Newton quotes a mathematician Willliam Oughtred - who asked sailors to collect accurate data on navigation and send to back to mathematicians to improve the science of navigation. Newton adds that - instead of sending voyage data to the Mathematicians, send Mathematicians to the sea voyage - which is a stronger recommendation:
Having now given you my own opinion on these matters, I will also give you that of Mr. Oughtred, a man whose judgment—if anyone’s—may safely be relied upon. For in his book on the circles of proportion, at the end of his discussion of navigation (page 184), he offers this exhortation to seamen: that if the masters of ships and pilots would take the trouble to keep careful and faithful journals of their voyages, setting down in separate columns not only the course they sail, the ship’s progress measured in degrees, and observations of latitude and compass variation, but also their conjectures and reasoning behind the corrections they make for observed errors; together with the qualities and condition of their ship, the varying seasons and directions of the winds, and the hidden motions or disturbances of the seas—when they begin, how long they last, how far they extend, and with what irregularity—and whatever else at sea deserves careful notice, and would then freely share these observations with practitioners truly skilled in mathematics and devoted to the pursuit of truth, then in due time many necessary principles would be brought to light, tending to the improvement of navigation and to the help and safety of those whose callings compel them to entrust their lives and property on the vast ocean to the providence of God.

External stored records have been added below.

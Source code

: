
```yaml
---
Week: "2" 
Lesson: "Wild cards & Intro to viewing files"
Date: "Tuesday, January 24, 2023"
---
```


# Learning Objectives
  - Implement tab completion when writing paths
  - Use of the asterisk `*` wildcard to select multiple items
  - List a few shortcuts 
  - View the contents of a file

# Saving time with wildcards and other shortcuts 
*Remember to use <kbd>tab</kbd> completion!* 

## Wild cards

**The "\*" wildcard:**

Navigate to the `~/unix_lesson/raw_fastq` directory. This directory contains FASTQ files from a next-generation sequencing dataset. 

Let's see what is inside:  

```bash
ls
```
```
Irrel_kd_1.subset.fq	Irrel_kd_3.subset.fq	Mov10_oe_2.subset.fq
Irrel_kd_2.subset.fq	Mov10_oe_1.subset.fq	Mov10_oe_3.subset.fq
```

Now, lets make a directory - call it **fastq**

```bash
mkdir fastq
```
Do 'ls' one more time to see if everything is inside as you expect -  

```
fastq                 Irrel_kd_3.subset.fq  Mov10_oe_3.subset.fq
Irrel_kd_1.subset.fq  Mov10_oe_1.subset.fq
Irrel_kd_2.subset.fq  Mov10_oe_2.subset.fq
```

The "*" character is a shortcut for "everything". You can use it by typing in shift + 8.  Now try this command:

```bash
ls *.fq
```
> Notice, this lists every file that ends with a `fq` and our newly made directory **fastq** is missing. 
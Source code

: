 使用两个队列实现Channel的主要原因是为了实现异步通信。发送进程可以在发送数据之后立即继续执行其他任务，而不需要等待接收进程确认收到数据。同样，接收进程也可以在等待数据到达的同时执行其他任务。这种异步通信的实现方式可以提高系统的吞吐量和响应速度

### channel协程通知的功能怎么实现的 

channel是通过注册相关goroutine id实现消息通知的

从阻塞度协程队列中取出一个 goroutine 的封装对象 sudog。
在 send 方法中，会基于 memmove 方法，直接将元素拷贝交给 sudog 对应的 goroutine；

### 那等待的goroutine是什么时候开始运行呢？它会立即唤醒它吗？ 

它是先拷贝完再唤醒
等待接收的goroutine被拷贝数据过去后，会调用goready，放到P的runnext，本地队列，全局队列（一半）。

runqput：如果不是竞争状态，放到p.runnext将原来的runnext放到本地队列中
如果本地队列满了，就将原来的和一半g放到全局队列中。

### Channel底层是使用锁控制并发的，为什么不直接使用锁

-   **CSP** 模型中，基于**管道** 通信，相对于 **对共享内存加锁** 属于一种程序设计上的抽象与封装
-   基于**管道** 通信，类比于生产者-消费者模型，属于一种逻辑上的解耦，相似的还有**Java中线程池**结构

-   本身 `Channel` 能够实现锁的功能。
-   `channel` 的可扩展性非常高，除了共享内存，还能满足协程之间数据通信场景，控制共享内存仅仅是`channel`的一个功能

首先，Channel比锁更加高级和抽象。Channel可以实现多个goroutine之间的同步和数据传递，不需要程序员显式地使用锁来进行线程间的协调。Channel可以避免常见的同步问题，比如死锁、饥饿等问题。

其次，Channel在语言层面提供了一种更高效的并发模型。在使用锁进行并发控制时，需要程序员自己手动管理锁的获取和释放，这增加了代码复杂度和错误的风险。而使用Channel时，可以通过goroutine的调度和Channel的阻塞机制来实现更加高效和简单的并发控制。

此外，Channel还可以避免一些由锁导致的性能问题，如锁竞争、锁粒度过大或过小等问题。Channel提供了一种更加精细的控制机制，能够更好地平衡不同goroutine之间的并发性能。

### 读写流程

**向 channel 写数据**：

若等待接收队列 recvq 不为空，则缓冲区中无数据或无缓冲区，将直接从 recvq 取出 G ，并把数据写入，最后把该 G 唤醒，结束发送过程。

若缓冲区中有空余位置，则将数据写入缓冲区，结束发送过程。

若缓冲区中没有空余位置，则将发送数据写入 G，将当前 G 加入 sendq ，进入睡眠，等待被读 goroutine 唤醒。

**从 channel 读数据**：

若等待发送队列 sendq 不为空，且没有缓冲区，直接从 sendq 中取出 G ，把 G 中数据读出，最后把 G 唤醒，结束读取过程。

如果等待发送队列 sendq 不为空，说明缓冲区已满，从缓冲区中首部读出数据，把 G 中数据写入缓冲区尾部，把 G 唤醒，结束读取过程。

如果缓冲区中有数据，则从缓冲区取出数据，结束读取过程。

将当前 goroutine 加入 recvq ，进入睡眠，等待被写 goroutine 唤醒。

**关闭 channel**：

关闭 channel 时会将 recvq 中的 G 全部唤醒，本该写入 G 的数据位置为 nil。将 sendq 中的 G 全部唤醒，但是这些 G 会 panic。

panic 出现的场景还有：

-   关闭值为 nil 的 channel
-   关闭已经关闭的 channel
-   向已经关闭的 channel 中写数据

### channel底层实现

Thus far the very sound and judicious Mr. Oughtred. I would add that if, instead of merely sending the observations of seamen to capable mathematicians on land, the land were to send capable mathematicians to sea, it would contribute far more to the improvement of navigation and to the safety of men’s lives and estates upon that element.
With that point, Newton closes his letter. Overall - that sounded like an extremely helpful letter written to the recipient - considering theoretical, pragmatic, political, administrative, business, psychological and many other aspects of setting up a curriculum for Sailor students. He wrote with these in 1694. I’d think, even today, not many in the field would be able to speak about the subject with such clarity and authority.